We explained, step by step, how to make one (Chocolate syrup, milk and seltzer. Stir while pouring seltzer etc.), which she did. From that time on, they know how to make chocolate egg cream’s in Big Springs Texas.
I always subscribed to the Auster theory, but recently saw a forgotten Fatty Arbuckle movie down in Cuba, where they still have prints of a lot of old movies. In that movie Fatty played a soda jerk who made one with an egg. That would have been pre 1918, so who knows?

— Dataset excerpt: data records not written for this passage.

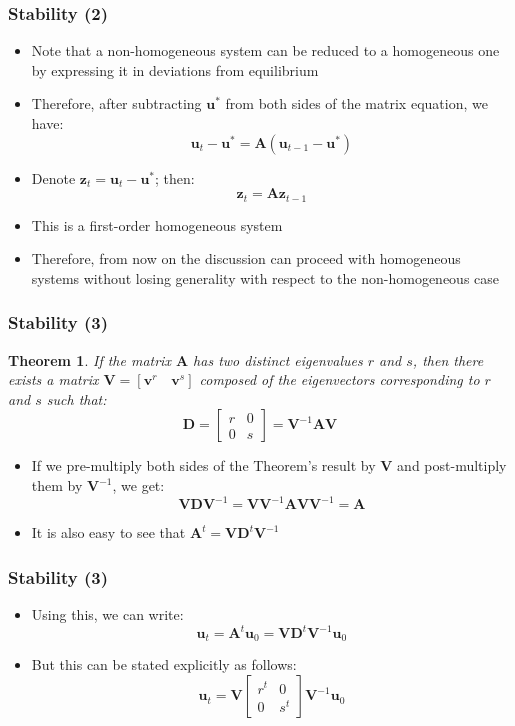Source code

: \documentclass[10pt,usenames,dvipsnames]{beamer}
\theoremstyle{plain}
\newtheorem{thm}{Theorem}
\theoremstyle{definition}
\begin{document}
\begin{frame}[fragile]
\frametitle{Stability (2)}
\begin{itemize}
	\item Note that a non-homogeneous system can be reduced to a homogeneous one by expressing it in deviations from equilibrium
	\item Therefore, after subtracting $\mathbf{u}^{*}$ from both sides of the matrix equation, we have:
	\[
		\mathbf{u}_{t} - \mathbf{u}^{*}  = \mathbf{A}(\mathbf{u}_{t-1} - \mathbf{u}^{*})
	\]
	\item Denote $\mathbf{z}_{t} = \mathbf{u}_{t} - \mathbf{u}^{*}$; then:
	\[
		\mathbf{z}_{t}  = \mathbf{A}\mathbf{z}_{t-1}
	\]
	\item This is a first-order homogeneous system
	\item Therefore, from now on the discussion can proceed with homogeneous systems without losing generality with respect to the non-homogeneous case
\end{itemize}
\end{frame}

\begin{frame}[fragile]
\frametitle{Stability (3)}
\begin{thm}
	If the matrix $ \mathbf{A} $ has two distinct eigenvalues $r$ and $s$, then there exists a matrix $ \mathbf{V} = [\mathbf{v}^{r} \quad \mathbf{v}^{s}]$ composed of the eigenvectors corresponding to $r$ and $s$ such that:
	\[
		\mathbf{D} = 
		\left[\begin{matrix}
			r & 0\\
			0 & s
		\end{matrix}\right] = 
		\mathbf{V}^{-1}\mathbf{AV}
	\]
\end{thm}
\begin{itemize}
	\item If we pre-multiply both sides of the Theorem's result by $\mathbf{V}$ and post-multiply them by $\mathbf{V}^{-1}$, we get:
	\[
		\mathbf{V}\mathbf{D}\mathbf{V}^{-1} = \mathbf{V}\mathbf{V}^{-1}\mathbf{AV}\mathbf{V}^{-1} = \mathbf{A}
	\]
	\item It is also easy to see that $\mathbf{A}^{t} = \mathbf{V}\mathbf{D}^{t}\mathbf{V}^{-1}$
\end{itemize}
\end{frame}

\begin{frame}[fragile]
\frametitle{Stability (3)}
\begin{itemize}
	\item Using this, we can write:
	\[
		\mathbf{u}_{t} = \mathbf{A}^{t}\mathbf{u}_{0} = \mathbf{V}\mathbf{D}^{t}\mathbf{V}^{-1}\mathbf{u}_{0}
	\]
	\item But this can be stated explicitly as follows:
	\[
		\mathbf{u}_{t} = \mathbf{V}
		\left[\begin{matrix}
			r^{t} & 0\\
			0 & s^{t}
		\end{matrix}\right]		
		\mathbf{V}^{-1}\mathbf{u}_{0}
	\]
\end{itemize}
\end{frame}
\end{document}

I just visited a On Rye fast food in DC’s Chinatown. I saw the Ubet on the shelves and wanted an egg cream, so badly! I remember all the Jewish corner candy stores and luncheonettes that made them. Unfortunately, those at On Rye did not know how to make one properly; they put the chocolate syrup in first! Inconceivable! That would only make it a chocolate soda. One needs to put the milk in first, and stir violently while mixing the milk with the seltzer (not club soda) spritzing in, to produce the white froth. The U-bet should go in last and one then blends-in the syrup, without disturbing the frothy head. There should only be a ‘beauty mark’ (chocolate dot) on the top of the froth, where the U-bet that was pumped in. The three ingredients should be so well blended, no one ingredient overwhelms another. The white, frothy head, reminds us of meringue, hence the name, ‘Egg Cream’ – at least that is what my Jewish step-father told me when I was young. Making a good egg cream is just as much an art form as it is to make a good Hollandaise.